1996年3月12日、乳製品メーカーの伊利が上海で上場を果たし、中国の乳業が商業化へ大きく足を踏み出した。
それから30年、伊利は「町工場」から「アジアNO.1」へ、さらに「世界のトップグループ」へと飛躍的な成長を遂げ、売上高は500倍以上も増えて1000億元の大台に達した。中国の牛乳は主な規格でEUを上回る世界レベルの品質となり、国産品として十分に自信を確立した。
中国で初めて資本市場に乗り込んだ乳製品メーカー・伊利はこの30年間、莫大な見返りで信頼に応え続けている。
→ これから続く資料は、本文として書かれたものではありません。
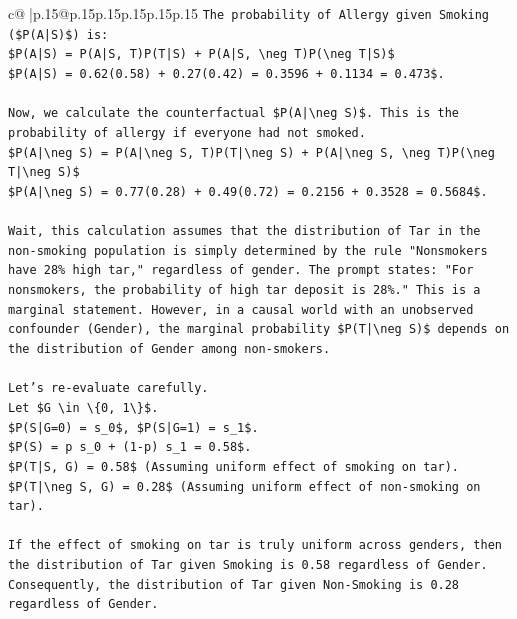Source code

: \documentclass{article}
\begin{document}
{\begin{supertabular}{c@{$\;$}|p{.15\linewidth}@{}p{.15\linewidth}p{.15\linewidth}p{.15\linewidth}p{.15\linewidth}p{.15\linewidth}}
{{{\texttt{The probability of Allergy given Smoking (\$P(A|S)\$) is:} \\
\texttt{\$P(A|S) = P(A|S, T)P(T|S) + P(A|S, \textbackslash{}neg T)P(\textbackslash{}neg T|S)\$} \\
\texttt{\$P(A|S) = 0.62(0.58) + 0.27(0.42) = 0.3596 + 0.1134 = 0.473\$.} \\
\\ 
\texttt{Now, we calculate the counterfactual \$P(A|\textbackslash{}neg S)\$. This is the probability of allergy if everyone had not smoked.} \\
\texttt{\$P(A|\textbackslash{}neg S) = P(A|\textbackslash{}neg S, T)P(T|\textbackslash{}neg S) + P(A|\textbackslash{}neg S, \textbackslash{}neg T)P(\textbackslash{}neg T|\textbackslash{}neg S)\$} \\
\texttt{\$P(A|\textbackslash{}neg S) = 0.77(0.28) + 0.49(0.72) = 0.2156 + 0.3528 = 0.5684\$.} \\
\\ 
\texttt{Wait, this calculation assumes that the distribution of Tar in the non{-}smoking population is simply determined by the rule "Nonsmokers have 28\% high tar," regardless of gender. The prompt states: "For nonsmokers, the probability of high tar deposit is 28\%." This is a marginal statement. However, in a causal world with an unobserved confounder (Gender), the marginal probability \$P(T|\textbackslash{}neg S)\$ depends on the distribution of Gender among non{-}smokers.} \\
\\ 
\texttt{Let's re{-}evaluate carefully.} \\
\texttt{Let \$G \textbackslash{}in \textbackslash{}\{0, 1\textbackslash{}\}\$.} \\
\texttt{\$P(S|G=0) = s\_0\$, \$P(S|G=1) = s\_1\$.} \\
\texttt{\$P(S) = p s\_0 + (1{-}p) s\_1 = 0.58\$.} \\
\texttt{\$P(T|S, G) = 0.58\$ (Assuming uniform effect of smoking on tar).} \\
\texttt{\$P(T|\textbackslash{}neg S, G) = 0.28\$ (Assuming uniform effect of non{-}smoking on tar).} \\
\\ 
\texttt{If the effect of smoking on tar is truly uniform across genders, then the distribution of Tar given Smoking is 0.58 regardless of Gender.} \\
\texttt{Consequently, the distribution of Tar given Non{-}Smoking is 0.28 regardless of Gender.} \\
}}}
\end{supertabular}}
\end{document}
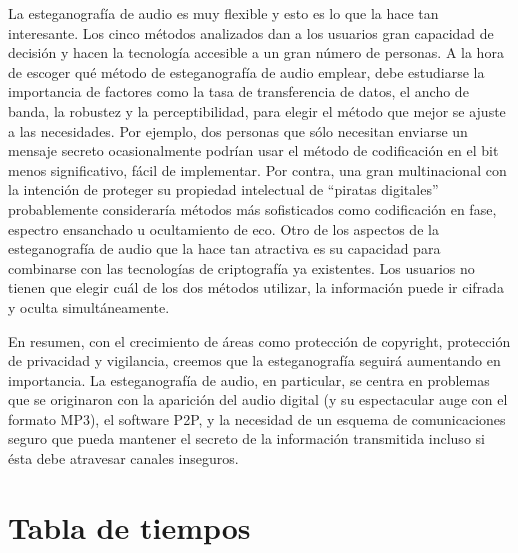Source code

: \documentclass[12pt]{article}
\begin{document}
La esteganografía de audio es muy flexible y esto es lo que la hace tan interesante. Los cinco métodos analizados dan a los usuarios gran capacidad de decisión y hacen la tecnología accesible a un gran número de personas. A la hora de escoger qué método de esteganografía de audio emplear, debe estudiarse la importancia de factores como la tasa de transferencia de datos, el ancho de banda, la robustez y la perceptibilidad, para elegir el método que mejor se ajuste a las necesidades. Por ejemplo, dos personas que sólo necesitan enviarse un mensaje secreto ocasionalmente podrían usar el método de codificación en el bit menos significativo, fácil de implementar. Por contra, una gran multinacional con la intención de proteger su propiedad intelectual de ``piratas digitales'' probablemente consideraría métodos más sofisticados como codificación en fase, espectro ensanchado u ocultamiento de eco. Otro de los aspectos de la esteganografía de audio que la hace tan atractiva es su capacidad para combinarse con las tecnologías de criptografía ya existentes. Los usuarios no tienen que elegir cuál de los dos métodos utilizar, la información puede ir cifrada y oculta simultáneamente.

En resumen, con el crecimiento de áreas como protección de copyright, protección de privacidad y vigilancia, creemos que la esteganografía seguirá aumentando en importancia. La esteganografía de audio, en particular, se centra en problemas que se originaron con la aparición del audio digital (y su espectacular auge con el formato MP3), el software P2P, y la necesidad de un esquema de comunicaciones seguro que pueda mantener el secreto de la información transmitida incluso si ésta debe atravesar canales inseguros.

\clearpage
\section{Tabla de tiempos}
\end{document}
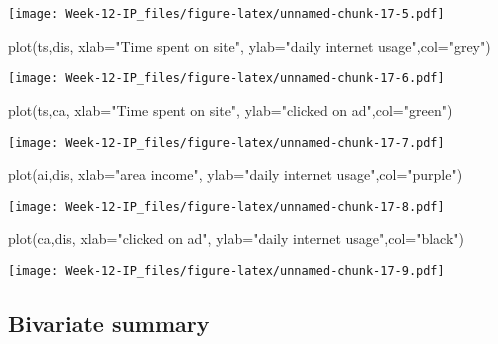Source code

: \documentclass[
]{article}
\newenvironment{Shaded}{\begin{snugshade}}{\end{snugshade}}
\newcommand{\AttributeTok}[1]{\textcolor[rgb]{0.77,0.63,0.00}{#1}}
\newcommand{\FunctionTok}[1]{\textcolor[rgb]{0.00,0.00,0.00}{#1}}
\newcommand{\NormalTok}[1]{#1}
\newcommand{\StringTok}[1]{\textcolor[rgb]{0.31,0.60,0.02}{#1}}
\begin{document}
\texttt{[image: Week-12-IP\_files/figure-latex/unnamed-chunk-17-5.pdf]}

\begin{Shaded}
\begin{Highlighting}[]
\FunctionTok{plot}\NormalTok{(ts,dis, }\AttributeTok{xlab=}\StringTok{"Time spent on site"}\NormalTok{, }\AttributeTok{ylab=}\StringTok{"daily internet usage"}\NormalTok{,}\AttributeTok{col=}\StringTok{"grey"}\NormalTok{)}
\end{Highlighting}
\end{Shaded}

\texttt{[image: Week-12-IP\_files/figure-latex/unnamed-chunk-17-6.pdf]}

\begin{Shaded}
\begin{Highlighting}[]
\FunctionTok{plot}\NormalTok{(ts,ca, }\AttributeTok{xlab=}\StringTok{"Time spent on site"}\NormalTok{, }\AttributeTok{ylab=}\StringTok{"clicked on ad"}\NormalTok{,}\AttributeTok{col=}\StringTok{"green"}\NormalTok{)}
\end{Highlighting}
\end{Shaded}

\texttt{[image: Week-12-IP\_files/figure-latex/unnamed-chunk-17-7.pdf]}

\begin{Shaded}
\begin{Highlighting}[]
\FunctionTok{plot}\NormalTok{(ai,dis, }\AttributeTok{xlab=}\StringTok{"area income"}\NormalTok{, }\AttributeTok{ylab=}\StringTok{"daily internet usage"}\NormalTok{,}\AttributeTok{col=}\StringTok{"purple"}\NormalTok{)}
\end{Highlighting}
\end{Shaded}

\texttt{[image: Week-12-IP\_files/figure-latex/unnamed-chunk-17-8.pdf]}

\begin{Shaded}
\begin{Highlighting}[]
\FunctionTok{plot}\NormalTok{(ca,dis, }\AttributeTok{xlab=}\StringTok{"clicked on ad"}\NormalTok{, }\AttributeTok{ylab=}\StringTok{"daily internet usage"}\NormalTok{,}\AttributeTok{col=}\StringTok{"black"}\NormalTok{)}
\end{Highlighting}
\end{Shaded}

\texttt{[image: Week-12-IP\_files/figure-latex/unnamed-chunk-17-9.pdf]}

\hypertarget{bivariate-summary}{%
\subsection{Bivariate summary}\label{bivariate-summary}}
\end{document}
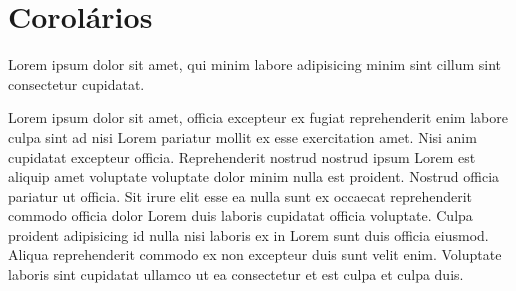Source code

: \documentclass[12pt]{../libellum}
\begin{document}
  \section{Corolários}


  Lorem ipsum dolor sit amet, qui minim labore adipisicing minim sint cillum sint consectetur cupidatat.



  Lorem ipsum dolor sit amet, officia excepteur ex fugiat reprehenderit enim labore culpa sint ad nisi Lorem pariatur mollit ex esse exercitation amet. Nisi anim cupidatat excepteur officia. Reprehenderit nostrud nostrud ipsum Lorem est aliquip amet voluptate voluptate dolor minim nulla est proident. Nostrud officia pariatur ut officia. Sit irure elit esse ea nulla sunt ex occaecat reprehenderit commodo officia dolor Lorem duis laboris cupidatat officia voluptate. Culpa proident adipisicing id nulla nisi laboris ex in Lorem sunt duis officia eiusmod. Aliqua reprehenderit commodo ex non excepteur duis sunt velit enim. Voluptate laboris sint cupidatat ullamco ut ea consectetur et est culpa et culpa duis.

\end{document}
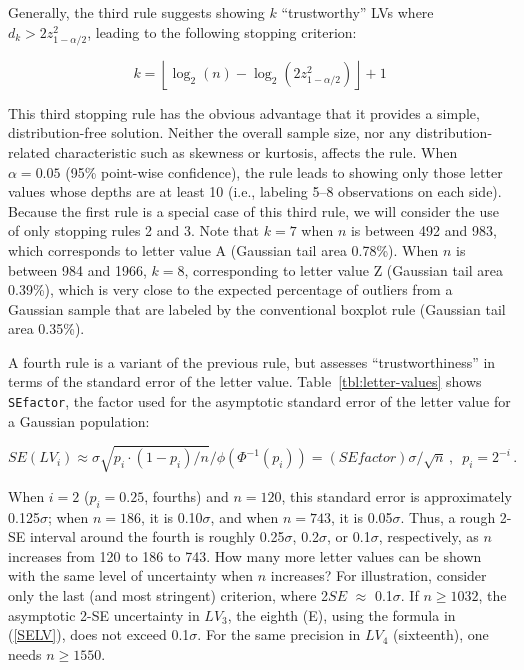 \documentclass[oneside]{article}
\begin{document}
Generally, the third rule suggests showing $k$ ``trustworthy'' LVs where $d_k > 2 z_{1-\alpha/2}^2 $, leading to the following stopping criterion:

\begin{equation}
k =  \left \lfloor \log_2 (n) - \log_2 
   \left(2  z_{1-\alpha/2}^2 \right) \right \rfloor + 1
\end{equation}

\noindent This third stopping rule has the obvious advantage that it provides a simple, distribution-free solution. Neither the overall sample size, nor any distribution-related characteristic such as skewness or kurtosis, affects the rule. When $\alpha = 0.05$ (95\% point-wise confidence), the rule leads to showing only those letter values whose depths are at least 10 (i.e., labeling 5--8 observations on each side). Because the first rule is a special case of this third rule, we will consider the use of only stopping rules 2 and 3. Note that $k = 7$ when $n$ is between 492 and 983, which corresponds to letter value A (Gaussian tail area 0.78\%). When $n$ is between 984 and 1966, $k = 8$, corresponding to letter value Z (Gaussian tail area 0.39\%), which is very close to the expected percentage of outliers from a Gaussian sample that are labeled by the conventional boxplot rule (Gaussian tail area 0.35\%).


A fourth rule is a variant of the previous rule, but assesses ``trustworthiness'' in terms of the standard error of the letter value. Table~\ref{tbl:letter-values} shows \texttt{SEfactor}, the factor used for the asymptotic standard error of the letter value for a Gaussian population:

\begin{equation}
SE(LV_i) \approx \sigma \sqrt{p_i \cdot (1 - p_i)/ n} / \phi(\Phi^{-1}(p_i)) 
 = (SEfactor) \sigma / \sqrt{n} \, ,
 \, \, \, p_i = 2^{-i} \, .
\label{SELV}
\end{equation}

\noindent When $i = 2$ ($p_i = 0.25$, fourths) and $n = 120$, this standard error is approximately 0.125$\sigma$; when $n = 186$, it is 0.10$\sigma$, and when $n = 743$, it is 0.05$\sigma$. Thus, a rough 2-SE interval around the fourth is roughly 0.25$\sigma$, 0.2$\sigma$, or 0.1$\sigma$, respectively, as $n$ increases from 120 to 186 to 743. How many more letter values can be shown with the same level of uncertainty when $n$ increases? For illustration, consider only the last (and most stringent) criterion, where 2$SE$ $\approx$ 0.1$\sigma$. If $n \geq 1032$, the asymptotic 2-SE uncertainty in $LV_3$, the eighth (E), using the formula in (\ref{SELV}), does not exceed 0.1$\sigma$. For the same precision in $LV_4$ (sixteenth), one needs $n \geq 1550$.
\end{document}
A株(中国株)上場会社では上位となる計26回、総額616億元にのぼる配当金を与えている。

フフホト市にある伊利の現代スマート健康谷は、每年多くの企業や一般客が見学に訪れている。乳飲料の世界的な製造拠点であり、ロボット「天団」を活用して1時間あたりの牛乳の充填数4万パックと世界最速の生産ラインを形成している。また粉ミルクの世界的な製造拠点でもあり、設備も優れ栄養分の配合割合はマイクログラム単位の正確さを誇り、オンラインでAIの24時間監視体制を講じてトータル的に品質を確保している。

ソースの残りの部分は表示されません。